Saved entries

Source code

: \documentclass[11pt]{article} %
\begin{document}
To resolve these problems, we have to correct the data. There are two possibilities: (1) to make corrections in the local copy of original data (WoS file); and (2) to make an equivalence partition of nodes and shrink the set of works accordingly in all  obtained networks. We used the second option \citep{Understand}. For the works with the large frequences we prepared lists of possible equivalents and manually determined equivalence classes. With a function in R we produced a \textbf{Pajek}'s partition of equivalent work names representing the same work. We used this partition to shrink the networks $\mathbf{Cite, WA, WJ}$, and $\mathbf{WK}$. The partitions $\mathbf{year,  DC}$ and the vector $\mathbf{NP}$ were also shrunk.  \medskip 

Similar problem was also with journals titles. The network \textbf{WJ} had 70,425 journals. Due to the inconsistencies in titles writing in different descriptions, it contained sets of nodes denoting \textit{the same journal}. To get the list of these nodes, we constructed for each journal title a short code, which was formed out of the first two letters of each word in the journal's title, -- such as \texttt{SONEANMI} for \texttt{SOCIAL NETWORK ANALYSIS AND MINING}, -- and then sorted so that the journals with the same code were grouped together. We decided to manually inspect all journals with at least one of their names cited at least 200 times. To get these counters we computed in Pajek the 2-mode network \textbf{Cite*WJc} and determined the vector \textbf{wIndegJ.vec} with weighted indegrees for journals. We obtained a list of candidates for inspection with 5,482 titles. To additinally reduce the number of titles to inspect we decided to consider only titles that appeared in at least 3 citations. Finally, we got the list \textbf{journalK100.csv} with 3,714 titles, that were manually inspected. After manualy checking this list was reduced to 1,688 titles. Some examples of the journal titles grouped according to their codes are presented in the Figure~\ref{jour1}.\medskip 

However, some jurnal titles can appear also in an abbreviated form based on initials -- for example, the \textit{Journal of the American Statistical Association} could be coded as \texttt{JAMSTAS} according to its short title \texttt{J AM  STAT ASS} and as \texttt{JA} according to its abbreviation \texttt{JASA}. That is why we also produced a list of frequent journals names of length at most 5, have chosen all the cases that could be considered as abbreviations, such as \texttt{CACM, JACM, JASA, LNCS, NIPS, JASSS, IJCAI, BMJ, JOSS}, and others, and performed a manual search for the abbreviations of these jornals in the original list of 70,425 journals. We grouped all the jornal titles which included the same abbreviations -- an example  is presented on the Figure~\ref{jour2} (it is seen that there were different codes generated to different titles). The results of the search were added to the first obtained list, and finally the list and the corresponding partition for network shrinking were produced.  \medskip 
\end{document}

* _Exercise goal_: The records must be given again in full, exactly as shown.

* _Solution to this exercise_:
Source code

: \documentclass[11pt]{article} %
\begin{document}
To resolve these problems, we have to correct the data. There are two possibilities: (1) to make corrections in the local copy of original data (WoS file); and (2) to make an equivalence partition of nodes and shrink the set of works accordingly in all  obtained networks. We used the second option \citep{Understand}. For the works with the large frequences we prepared lists of possible equivalents and manually determined equivalence classes. With a function in R we produced a \textbf{Pajek}'s partition of equivalent work names representing the same work. We used this partition to shrink the networks $\mathbf{Cite, WA, WJ}$, and $\mathbf{WK}$. The partitions $\mathbf{year,  DC}$ and the vector $\mathbf{NP}$ were also shrunk.  \medskip 

Similar problem was also with journals titles. The network \textbf{WJ} had 70,425 journals. Due to the inconsistencies in titles writing in different descriptions, it contained sets of nodes denoting \textit{the same journal}. To get the list of these nodes, we constructed for each journal title a short code, which was formed out of the first two letters of each word in the journal's title, -- such as \texttt{SONEANMI} for \texttt{SOCIAL NETWORK ANALYSIS AND MINING}, -- and then sorted so that the journals with the same code were grouped together. We decided to manually inspect all journals with at least one of their names cited at least 200 times. To get these counters we computed in Pajek the 2-mode network \textbf{Cite*WJc} and determined the vector \textbf{wIndegJ.vec} with weighted indegrees for journals. We obtained a list of candidates for inspection with 5,482 titles. To additinally reduce the number of titles to inspect we decided to consider only titles that appeared in at least 3 citations. Finally, we got the list \textbf{journalK100.csv} with 3,714 titles, that were manually inspected. After manualy checking this list was reduced to 1,688 titles. Some examples of the journal titles grouped according to their codes are presented in the Figure~\ref{jour1}.\medskip 

However, some jurnal titles can appear also in an abbreviated form based on initials -- for example, the \textit{Journal of the American Statistical Association} could be coded as \texttt{JAMSTAS} according to its short title \texttt{J AM  STAT ASS} and as \texttt{JA} according to its abbreviation \texttt{JASA}. That is why we also produced a list of frequent journals names of length at most 5, have chosen all the cases that could be considered as abbreviations, such as \texttt{CACM, JACM, JASA, LNCS, NIPS, JASSS, IJCAI, BMJ, JOSS}, and others, and performed a manual search for the abbreviations of these jornals in the original list of 70,425 journals. We grouped all the jornal titles which included the same abbreviations -- an example  is presented on the Figure~\ref{jour2} (it is seen that there were different codes generated to different titles). The results of the search were added to the first obtained list, and finally the list and the corresponding partition for network shrinking were produced.  \medskip 
\end{document}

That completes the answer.